La scelta non può essere casuale. La selezione del nome corrisponde ad un intento di posizionamento del prodotto e di connotazione della propria gamma d’offerta. Probabilmente era importante per Ferrero sottolineare di aver inserito un elemento sano dal punto di vista nutrizionale, come i cereali, all’interno di una linea di prodotti a base di cioccolato, al pari era importante esaltare la presenza del cioccolato nella merendina Kinder che, tradizionalmente, vedeva nei modelli precedenti (es. Kinder Brioss) la presenza di un ripieno di marmellata. In questi due casi ha quindi optato per sottomarche descrittive. Per i prodotti Kinder Bueno e Kinder Delice si è pensato invece di puntare su un effetto sorpresa poiché composti da una combinazione di ingredienti già largamente diffusi all’interno della linea. Ecco dunque che in questi due casi è stato più opportuno l’utilizzo di sottomarche energizzanti.

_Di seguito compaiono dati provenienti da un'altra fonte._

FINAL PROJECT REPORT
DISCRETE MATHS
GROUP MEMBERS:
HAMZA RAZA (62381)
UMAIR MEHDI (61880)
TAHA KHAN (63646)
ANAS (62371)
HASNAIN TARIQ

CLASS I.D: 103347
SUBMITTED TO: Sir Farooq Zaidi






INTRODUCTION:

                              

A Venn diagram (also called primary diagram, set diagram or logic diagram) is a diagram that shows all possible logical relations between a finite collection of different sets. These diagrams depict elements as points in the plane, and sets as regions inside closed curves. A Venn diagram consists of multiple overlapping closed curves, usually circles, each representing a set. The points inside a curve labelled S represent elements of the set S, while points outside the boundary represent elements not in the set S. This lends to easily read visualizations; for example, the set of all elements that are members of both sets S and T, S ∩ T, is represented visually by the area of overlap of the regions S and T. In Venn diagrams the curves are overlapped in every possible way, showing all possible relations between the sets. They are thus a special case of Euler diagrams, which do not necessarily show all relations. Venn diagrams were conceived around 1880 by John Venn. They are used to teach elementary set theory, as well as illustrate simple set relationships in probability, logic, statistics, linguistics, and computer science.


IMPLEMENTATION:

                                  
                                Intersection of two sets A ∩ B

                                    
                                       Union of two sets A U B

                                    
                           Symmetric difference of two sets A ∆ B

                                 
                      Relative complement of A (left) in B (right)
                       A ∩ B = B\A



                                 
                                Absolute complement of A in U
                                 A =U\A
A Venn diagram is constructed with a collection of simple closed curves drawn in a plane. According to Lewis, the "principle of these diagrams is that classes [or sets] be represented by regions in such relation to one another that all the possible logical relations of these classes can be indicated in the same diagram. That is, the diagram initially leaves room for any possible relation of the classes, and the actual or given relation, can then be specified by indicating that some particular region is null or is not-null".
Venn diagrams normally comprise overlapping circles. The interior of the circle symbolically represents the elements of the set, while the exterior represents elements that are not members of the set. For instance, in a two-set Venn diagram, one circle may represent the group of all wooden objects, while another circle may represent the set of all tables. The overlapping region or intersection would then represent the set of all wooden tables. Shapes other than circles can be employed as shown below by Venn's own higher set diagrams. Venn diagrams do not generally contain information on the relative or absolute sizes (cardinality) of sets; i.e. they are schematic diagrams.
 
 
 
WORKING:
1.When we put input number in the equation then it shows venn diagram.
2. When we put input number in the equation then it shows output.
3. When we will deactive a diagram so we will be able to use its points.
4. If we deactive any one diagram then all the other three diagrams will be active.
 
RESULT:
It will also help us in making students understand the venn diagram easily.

L’esempio Ferrero diventa ancora più interessante se si pensa che la stessa impresa ha scelto per l’ambito delle praline una strategia multiforme: da una parte naming disgiunti per il Pocket Coffee ed il Mon Chérie, dall’altra un’azione di sottomarca che parte dal marchio aziendale per la linea Ferrero Rocher poi ampliata attraverso le sottomarche Ferrero Rocher Rondnoir (sottomarca descrittiva) e Ferrero Rocher Garden (sottomarca energizzante).

Ferrero non è l’unico esempio di una strategia di branding variegata, che accosta l’adozione di alcune tra le soluzioni di gestione dei brand finora presentate. Si pensi a quanto avviene nell’ambito della produzione di profumi. Molti di questi prodotti si fregiano della firma di note case di moda: Chanel, Gucci, Calvin Klein, Dior… In alcuni casi la griffe gioca un ruolo primario ed imprescindibile nel nome (ad esempio Miss Dior Chérie), in altri casi sembra quasi voler cedere il palcoscenico al prodotto stesso, attraverso una presenza discreta (ad esempio CK One).

Quando la marca originaria, nella fattispecie la griffe di moda, continua ad assumere un ruolo protagonista nella neo-nata sottomarca, è stata adottata una tecnica di sottomarca (descrittiva o energizzante) a ruolo principale del marchio aziendale; viceversa, quando la griffe non prevale nel nome del nuovo prodotto, è stata adottata una tecnica di sottomarca a ruolo condiviso. Qualunque delle due tecniche si stia adottando, la forza impressa dal marchio aziendale è evidente. Lo dimostra il fatto che nel pronunciare il nome del prodotto, sia esso Miss Dior Chérie oppure CK One, il consumatore non possa esimersi dal menzionare anche il business brand (Dior e Calvin Klein). Il nuovo prodotto è così presentato come una derivazione del marchio aziendale. Per questa ragione si dice che questa opzione sia la più prossima alla strategia di branded house in termini di ruolo-guida esercitato dal marchio aziendale in quanto la paternità del prodotto rimane evidente ed ineluttabile.